2: Gözlerindeki o ışıklı evreni.

10.5K 1K 675
                                    


"Taehyung, uzun süre boyunca bir şeylere odaklanmaman gerektiğini söylemiştik sana. Neden bizi dinlemiyorsun?"

Bana gerçekten kızsa da -sesi elbette yumuşaktı ama gerçekten sinirlendiğini biliyordum- hemen arkama uzanırcasına oturup beni bacaklarının arasına çekmiş ve şakaklarıma yasladığı parmaklarını hafifçe hareket ettirerek masaj yapmaya başlamıştı. Dudaklarım kıvrılırken sessiz kalmış ve gözlerimi kapatarak derin bir nefes vermiştim.

"Bu filme hayatını adadığını biliyorum, mükemmel olmasını istiyorsun, istemek de zaten en doğal hakkın. Ama kendine çok yüklenme lütfen. Her an-"

Durmuştu. Devamında söylemek istediği şeyin ne olduğunu biliyordum. Ama yine de içinde tutmasını istemedim. Yeterince şey atıyordu zaten içine. Hem ben bunları aşmış sayılırdım.

"Her an, ne?"

"Yok bir şey bebeğim. Dinlen biraz"

"Devamını getirmelisin Jungkook"

"Bir şey yok dedim ya-"

"Her an bana bir şey olacak diye korkuyorsun, bu korku yetmezmiş gibi ben de işini zorlaştırıyorum değil mi?"

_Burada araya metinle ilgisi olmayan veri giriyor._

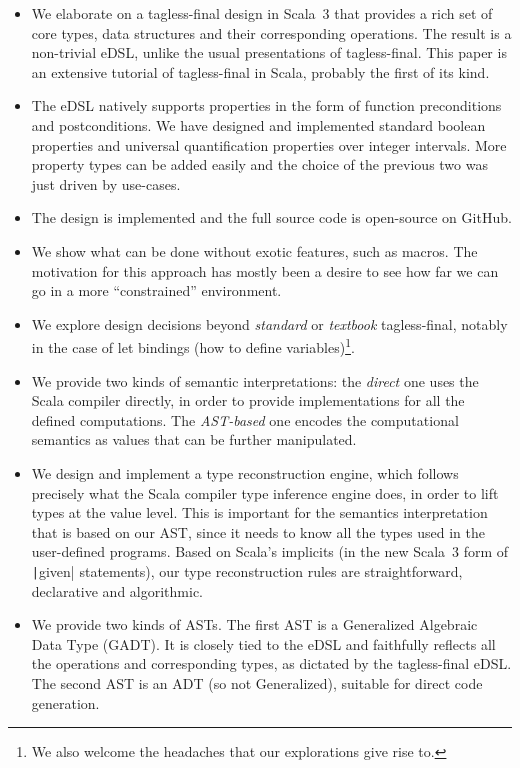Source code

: \documentclass[11pt]{article}
\newcommand{\ScalaI}[1]{\texttt|#1|}
\begin{document}
\begin{itemize}
	\item We elaborate on a tagless-final design in Scala~3 that provides a rich set of core types, data structures and their corresponding operations. The result is a non-trivial eDSL, unlike the usual presentations of tagless-final. This paper is an extensive tutorial of tagless-final in Scala, probably the first of its kind.
	
	\item The eDSL natively supports properties in the form of function preconditions and postconditions. We have designed and implemented standard boolean properties and universal quantification properties over integer intervals. More property types can be added easily and the choice of the previous two was just driven by use-cases.
	
	\item The design is implemented and the full source code is open-source on GitHub.
		
	\item We show what can be done without exotic features, such as macros. The motivation for this approach has mostly been a desire to see how far we can go in a more ``constrained'' environment.
	
	\item We explore design decisions beyond \textit{standard} or \textit{textbook} tagless-final, notably in the case of let bindings (how to define variables)\footnote{We also welcome the headaches that our explorations give rise to.}.
	
	\item We provide two kinds of semantic interpretations: the \textit{direct} one uses the Scala compiler directly, in order to provide implementations for all the defined computations. The \textit{AST-based} one encodes the computational semantics as values that can be further manipulated.
	
	\item We design and implement a type reconstruction engine, which follows precisely what the Scala compiler type inference engine does, in order to lift types at the value level. This is important for the semantics interpretation that is based on our AST, since it needs to know all the types used in the user-defined programs. Based on Scala's implicits (in the new Scala~3 form of \ScalaI{given} statements), our type reconstruction rules are straightforward, declarative and algorithmic.
	
	\item We provide two kinds of ASTs. The first AST is a Generalized Algebraic Data Type (GADT). It is closely tied to the eDSL and faithfully reflects all the operations and corresponding types, as dictated by the tagless-final eDSL. The second AST is an ADT (so not Generalized), suitable for direct code generation.
	

\end{itemize}
\end{document}
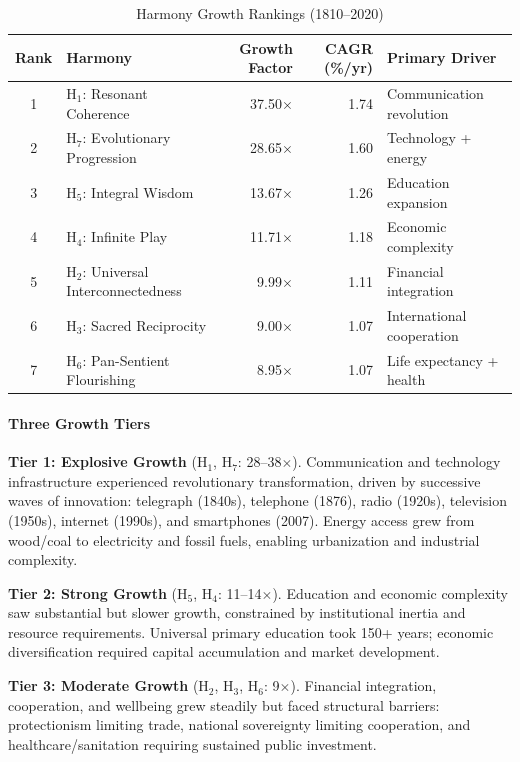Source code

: \documentclass[11pt]{article}
\begin{document}
\begin{table}[h]
\centering
\caption{Harmony Growth Rankings (1810--2020)}
\label{tab:harmony-growth-rankings}
\begin{tabular}{clrrl}
\toprule
\textbf{Rank} & \textbf{Harmony} & \textbf{Growth Factor} & \textbf{CAGR (\%/yr)} & \textbf{Primary Driver} \\
\midrule
1 & H$_1$: Resonant Coherence & 37.50$\times$ & 1.74 & Communication revolution \\
2 & H$_7$: Evolutionary Progression & 28.65$\times$ & 1.60 & Technology + energy \\
3 & H$_5$: Integral Wisdom & 13.67$\times$ & 1.26 & Education expansion \\
4 & H$_4$: Infinite Play & 11.71$\times$ & 1.18 & Economic complexity \\
5 & H$_2$: Universal Interconnectedness & 9.99$\times$ & 1.11 & Financial integration \\
6 & H$_3$: Sacred Reciprocity & 9.00$\times$ & 1.07 & International cooperation \\
7 & H$_6$: Pan-Sentient Flourishing & 8.95$\times$ & 1.07 & Life expectancy + health \\
\bottomrule
\end{tabular}
\end{table}

\paragraph{Three Growth Tiers}

\textbf{Tier 1: Explosive Growth} (H$_1$, H$_7$: 28--38$\times$). Communication
and technology infrastructure experienced revolutionary transformation, driven by
successive waves of innovation: telegraph (1840s), telephone (1876), radio
(1920s), television (1950s), internet (1990s), and smartphones (2007). Energy
access grew from wood/coal to electricity and fossil fuels, enabling
urbanization and industrial complexity.

\textbf{Tier 2: Strong Growth} (H$_5$, H$_4$: 11--14$\times$). Education and
economic complexity saw substantial but slower growth, constrained by
institutional inertia and resource requirements. Universal primary education
took 150+ years; economic diversification required capital accumulation and
market development.

\textbf{Tier 3: Moderate Growth} (H$_2$, H$_3$, H$_6$: 9$\times$). Financial
integration, cooperation, and wellbeing grew steadily but faced structural
barriers: protectionism limiting trade, national sovereignty limiting
cooperation, and healthcare/sanitation requiring sustained public investment.
\end{document}
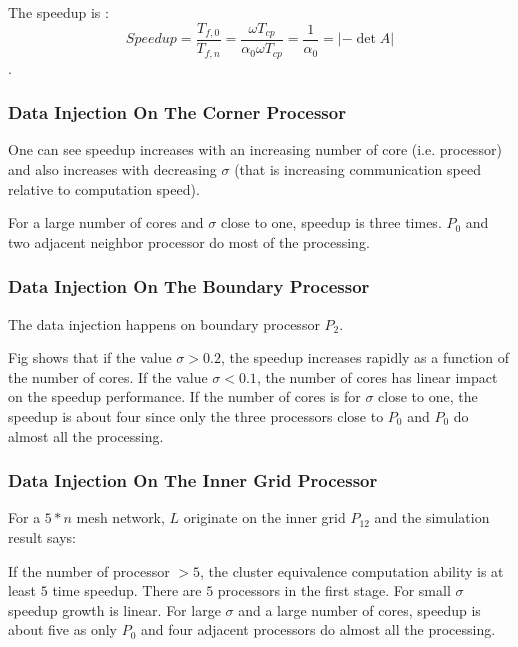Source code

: The speedup is :
$$Speedup = \frac{T_{f, 0}}{T_{f, n}}= \frac{\omega T_{cp}}{\alpha_{0}\omega T_{cp}} = \frac{1}{\alpha_{0}} = \left |-\det A \right |$$.

\subsubsection{Data Injection On The Corner Processor}

One can see speedup increases with an increasing number of core (i.e. processor) and also increases with decreasing $\sigma$ (that is increasing communication speed relative to computation speed).

For a large number of cores and $\sigma$ close to one, speedup is three times. $P_{0}$ and two adjacent neighbor processor do most of the processing.


\subsubsection{Data Injection On The Boundary Processor}
The data injection happens on boundary processor $P_{2}$. 


Fig shows that if the value $\sigma > 0.2$, the speedup increases rapidly as a function of the number of cores.  If the value $\sigma < 0.1$, the number of cores has linear impact on the speedup performance.  If the number of cores is for $\sigma$ close to one, the speedup is about four since only the three processors close to $P_{0}$ and $P_{0}$ do almost all the processing.

\subsubsection{Data Injection On The Inner Grid Processor}
For a $5*n$ mesh network, $L$ originate on the inner grid $P_{12}$ and the simulation result says:



If the number of processor $ > 5$, the cluster equivalence computation ability is at least $5$ time speedup.  There are $5$ processors in the first stage.  For small $\sigma$ speedup growth is linear.  For large $\sigma$ and a large number of cores, speedup is about five as only $P_{0}$ and four adjacent processors do almost all the processing. 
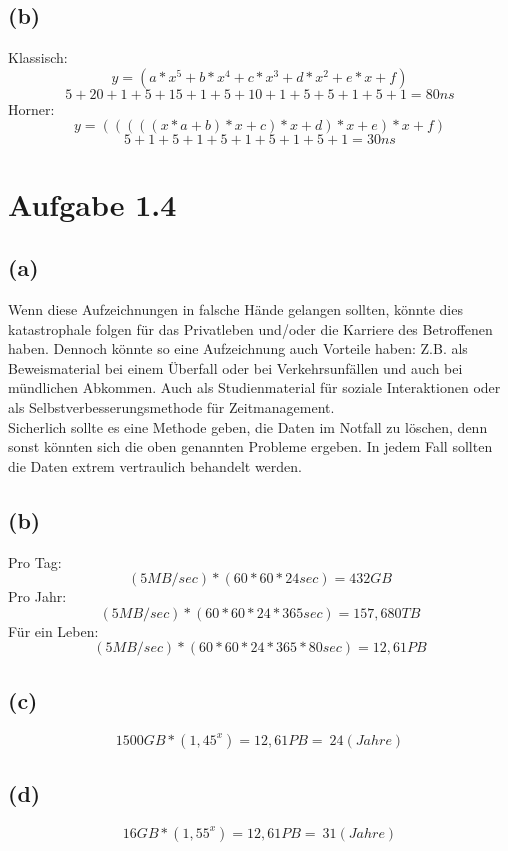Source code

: \documentclass[12pt]{article}
\begin{document}
\subsection{(b)}
Klassisch:
\[y = ( a * x^5 + b * x^4 + c * x^3 + d * x^2 + e * x + f )\]
\[5 + 20 + 1 + 5 + 15 + 1 + 5 + 10 + 1 + 5 + 5 + 1 + 5 + 1  = 80 ns\]
Horner:
\[y = ((((( x * a + b ) * x + c ) * x + d ) * x + e ) * x + f ) \]
\[5 + 1 + 5 + 1 + 5 + 1 + 5 + 1 + 5 + 1 = 30ns\]

\newpage
\section{Aufgabe 1.4}
\subsection{(a)}
Wenn diese Aufzeichnungen in falsche Hände gelangen sollten, könnte dies
katastrophale folgen für das Privatleben und/oder die Karriere des Betroffenen
haben. Dennoch könnte so eine Aufzeichnung auch Vorteile haben: Z.B. als
Beweismaterial bei einem Überfall oder bei Verkehrsunfällen und auch bei
mündlichen Abkommen.
Auch als Studienmaterial für soziale Interaktionen oder als
Selbstverbesserungsmethode für Zeitmanagement.
\\
Sicherlich sollte es eine Methode geben, die Daten im Notfall zu löschen, denn
sonst könnten sich die oben genannten Probleme ergeben. In jedem Fall sollten
die Daten extrem vertraulich behandelt werden.

\subsection{(b)}
Pro Tag:
    \[(5 MB / sec) * (60 * 60 * 24 sec) = 432 GB\]
Pro Jahr:
    \[(5 MB / sec) * (60 * 60 * 24 * 365 sec) = 157,680 TB\]
Für ein Leben:
    \[(5 MB / sec) * (60 * 60 * 24 * 365 * 80 sec) = 12,61 PB\]

\subsection{(c)}
    \[1500 GB * (1,45^x) = 12,61 PB =~ 24 (Jahre)\]

\subsection{(d)}
    \[16 GB * (1,55^x) = 12,61 PB =~ 31 (Jahre)\]
\end{document}
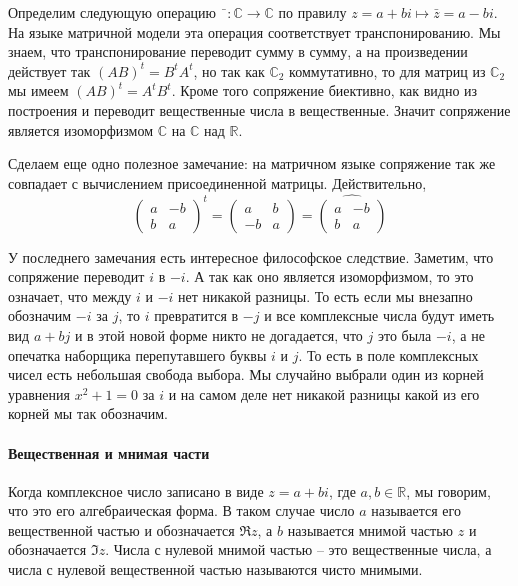 Определим следующую операцию $\bar{\phantom{z}}\colon \mathbb C\to \mathbb C$ по правилу $z = a + bi \mapsto \bar z = a - bi$.
На языке матричной модели эта операция соответствует транспонированию.
Мы знаем, что транспонирование переводит сумму в сумму, а на произведении действует так $(AB)^t = B^t A^t$, но так как $\mathbb C_2$ коммутативно, то для матриц из $\mathbb C_2$ мы имеем $(AB)^t = A^t B^t$.
Кроме того сопряжение биективно, как видно из построения и переводит вещественные числа в вещественные.
Значит сопряжение является изоморфизмом $\mathbb C$ на $\mathbb C$ над $\mathbb R$.

Сделаем еще одно полезное замечание: на матричном языке сопряжение так же совпадает с вычислением присоединенной матрицы.
Действительно,
\[
\begin{pmatrix}
{a}&{-b}\\
{b}&{a}
\end{pmatrix}^t
= 
\begin{pmatrix}
{a}&{b}\\
{-b}&{a}
\end{pmatrix}
=
\widehat{
\begin{pmatrix}
{a}&{-b}\\
{b}&{a}
\end{pmatrix}}
\]

У последнего замечания есть интересное философское следствие.
Заметим, что сопряжение переводит $i$ в $-i$.
А так как оно является изоморфизмом, то это означает, что между $i$ и $-i$ нет никакой разницы.
То есть если мы внезапно обозначим $-i$ за $j$, то $i$ превратится в $-j$ и все комплексные числа будут иметь вид $a + bj$ и в этой новой форме никто не догадается, что $j$ это была $-i$, а не опечатка наборщика перепутавшего буквы $i$ и $j$.
То есть в поле комплексных чисел есть небольшая свобода выбора.
Мы случайно выбрали один из корней уравнения $x^2 + 1 = 0$ за $i$ и на самом деле нет никакой разницы какой из его корней мы так обозначим.

\paragraph{Вещественная и мнимая части}

Когда комплексное число записано в виде $z = a + bi$, где $a,b\in\mathbb R$, мы говорим, что это его алгебраическая форма.
В таком случае число $a$ называется его вещественной частью и обозначается $\Re z$, а $b$ называется мнимой частью $z$ и обозначается $\Im z$.
Числа с нулевой мнимой частью -- это вещественные числа, а числа с нулевой вещественной частью называются чисто мнимыми.

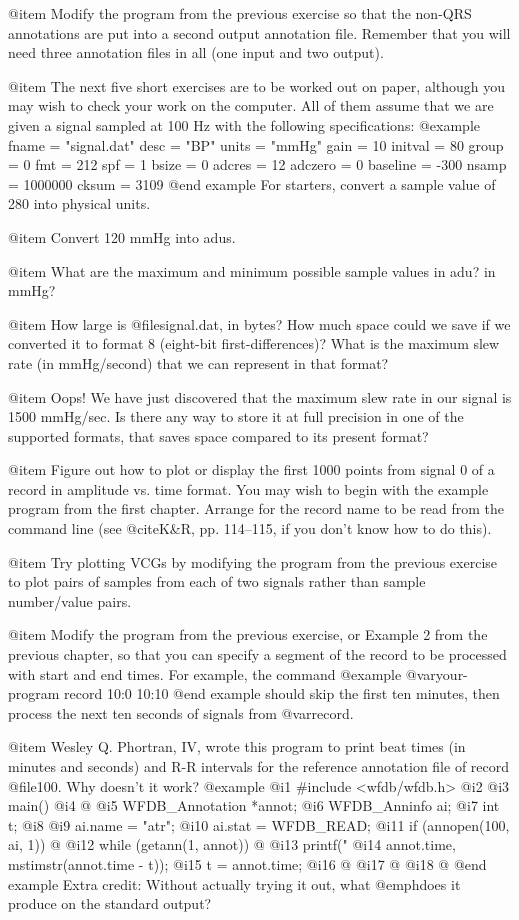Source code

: {{{{{{{{{@item
Modify the program from the previous exercise so that the non-QRS
annotations are put into a second output annotation file.  Remember that
you will need three annotation files in all (one input and two
output).

@item
The next five short exercises are to be worked out on paper, although you
may wish to check your work on the computer.  All of them assume that
we are given a signal sampled at 100 Hz with the following
specifications:
@example
fname = "signal.dat"
desc = "BP"
units = "mmHg"
gain = 10
initval = 80
group = 0
fmt = 212
spf = 1
bsize = 0
adcres = 12
adczero = 0
baseline = -300
nsamp = 1000000
cksum = 3109
@end example
For starters, convert a sample value of 280 into physical units.

@item
Convert 120 mmHg into adus.

@item
What are the maximum and minimum possible sample values in adu?  in
mmHg?

@item
How large is @file{signal.dat}, in bytes?  How much space could we save
if we converted it to format 8 (eight-bit first-differences)?  What is
the maximum slew rate (in mmHg/second) that we can represent in that
format?

@item
Oops!  We have just discovered that the maximum slew rate in our signal
is 1500 mmHg/sec.  Is there any way to store it at full precision in one
of the supported formats, that saves space compared to its present
format?

@item
Figure out how to plot or display the first 1000 points from signal 0 of
a record in amplitude vs. time format.  You may wish to begin with the
example program from the first chapter.  Arrange for the record name to
be read from the command line (see @cite{K&R}, pp. 114--115, if you
don't know how to do this).

@item
Try plotting VCGs by modifying the program from the previous exercise to
plot pairs of samples from each of two signals rather than sample
number/value pairs.

@item
Modify the program from the previous exercise, or Example 2 from the
previous chapter, so that you can specify a segment of the record to be
processed with start and end times.  For example, the command
@example
@var{your-program record} 10:0 10:10
@end example
should skip the first ten minutes, then process the next ten seconds of
signals from @var{record}.

@item
Wesley Q. Phortran, IV, wrote this program to print beat times (in
minutes and seconds) and R-R intervals for the reference annotation file
of record @file{100}.  Why doesn't it work?
@example
 @i{1}  #include <wfdb/wfdb.h>
 @i{2}
 @i{3}  main()
 @i{4}  @{
 @i{5}      WFDB_Annotation *annot;
 @i{6}      WFDB_Anninfo ai;
 @i{7}      int t;
 @i{8}
 @i{9}      ai.name = "atr";
@i{10}      ai.stat = WFDB_READ;
@i{11}      if (annopen(100, ai, 1)) @{
@i{12}          while (getann(1, annot)) @{
@i{13}              printf("%
@i{14}                     annot.time, mstimstr(annot.time - t));
@i{15}              t = annot.time;
@i{16}          @}
@i{17}      @}
@i{18}  @}
@end example
Extra credit: Without actually trying it out, what @emph{does} it
produce on the standard output?

}}}}}}}}}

Derin bir nefes verdiğini duymuştum. Ardından dudaklarını saçlarımın olması gereken ama olmadığı için beremsi bir şeyle örtülü olan yere değdirmişti.

"Evet" demişti kırık bir sesle. Ardından çekingen bir sesle devam etmişti. "Ama sorun değil, sadece birden sinirlendim ve korktum. İstediğini yapabilirsin. Sana karışamam biliyorum. Bu-bu tamamen senin kararın-"

"Hayır Jungkook, bana elbette karışabilir, kızabilirsin. Ayrıca biz hayatlarımızı birleştirmeye karar vermemiş miydik? Neden şimdi böyle söylüyorsun?"

Ben tam bir bipolardım gerçekten. Daha önceki söylediğim şeylerle çeliştiğimi biliyordum fakat ne bileyim, anın gereği bir şeyler söylüyordum ve pişman olsam da yapabileceğim bir şey olmuyordu.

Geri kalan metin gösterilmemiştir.